What is expected: Each line from the one containing "to IN-ARCP (\RatioGOnemSixteenA)." to the end of the entries is to be repeated exactly, and no other line.
-- Provided data follows --
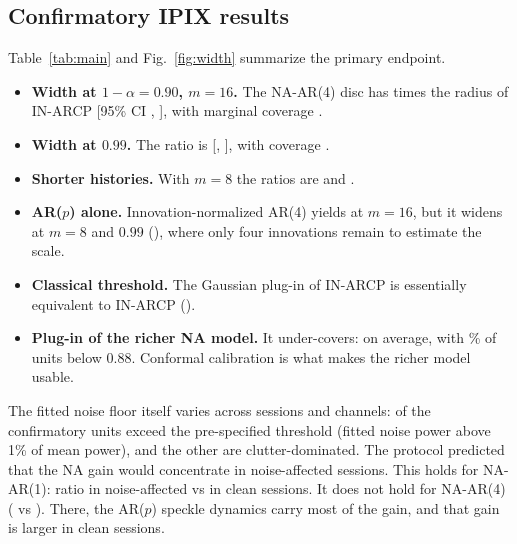 \subsection{Confirmatory IPIX results}
Table~\ref{tab:main} and Fig.~\ref{fig:width} summarize the primary endpoint.
\begin{itemize}[leftmargin=*,itemsep=1pt]
\item \textbf{Width at $1-\alpha=0.90$, $m=16$.} The NA-AR(4) disc has \RatioNAFourmSixteenA{} times the radius of IN-ARCP [95\% CI \RatioLoNAFourmSixteenA, \RatioHiNAFourmSixteenA], with marginal coverage \CovNAFourmSixteenA.
\item \textbf{Width at $0.99$.} The ratio is \RatioNAFourmSixteenB{} [\RatioLoNAFourmSixteenB, \RatioHiNAFourmSixteenB], with coverage \CovNAFourmSixteenB.
\item \textbf{Shorter histories.} With $m=8$ the ratios are \RatioNAFourmEightA{} and \RatioNAFourmEightB.
\item \textbf{AR($p$) alone.} Innovation-normalized AR(4) yields \RatioINFourmSixteenA{} at $m=16$, but it widens at $m=8$ and $0.99$ (\RatioINFourmEightB), where only four innovations remain to estimate the scale.
\item \textbf{Classical threshold.} The Gaussian plug-in of IN-ARCP is essentially equivalent to IN-ARCP (\RatioGOnemSixteenA).
\item \textbf{Plug-in of the richer NA model.} It under-covers: \CovNAFourGmSixteenA{} on average, with \BelowNAFourGmSixteenA\% of units below 0.88. Conformal calibration is what makes the richer model usable.
\end{itemize}

The fitted noise floor itself varies across sessions and channels: \NNoisyConf{} of the \NUnitsConf{} confirmatory units exceed the pre-specified threshold (fitted noise power above 1\% of mean power), and the other \NCleanConf{} are clutter-dominated. The protocol predicted that the NA gain would concentrate in noise-affected sessions. This holds for NA-AR(1): ratio \NoisyNAOnemSixteenA{} in noise-affected vs \CleanNAOnemSixteenA{} in clean sessions. It does not hold for NA-AR(4) (\NoisyNAFourmSixteenA{} vs \CleanNAFourmSixteenA). There, the AR($p$) speckle dynamics carry most of the gain, and that gain is larger in clean sessions.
-- Provided data concluded --
Solution:
\item \textbf{Classical threshold.} The Gaussian plug-in of IN-ARCP is essentially equivalent to IN-ARCP (\RatioGOnemSixteenA).
\item \textbf{Plug-in of the richer NA model.} It under-covers: \CovNAFourGmSixteenA{} on average, with \BelowNAFourGmSixteenA\% of units below 0.88. Conformal calibration is what makes the richer model usable.
\end{itemize}

The fitted noise floor itself varies across sessions and channels: \NNoisyConf{} of the \NUnitsConf{} confirmatory units exceed the pre-specified threshold (fitted noise power above 1\% of mean power), and the other \NCleanConf{} are clutter-dominated. The protocol predicted that the NA gain would concentrate in noise-affected sessions. This holds for NA-AR(1): ratio \NoisyNAOnemSixteenA{} in noise-affected vs \CleanNAOnemSixteenA{} in clean sessions. It does not hold for NA-AR(4) (\NoisyNAFourmSixteenA{} vs \CleanNAFourmSixteenA). There, the AR($p$) speckle dynamics carry most of the gain, and that gain is larger in clean sessions.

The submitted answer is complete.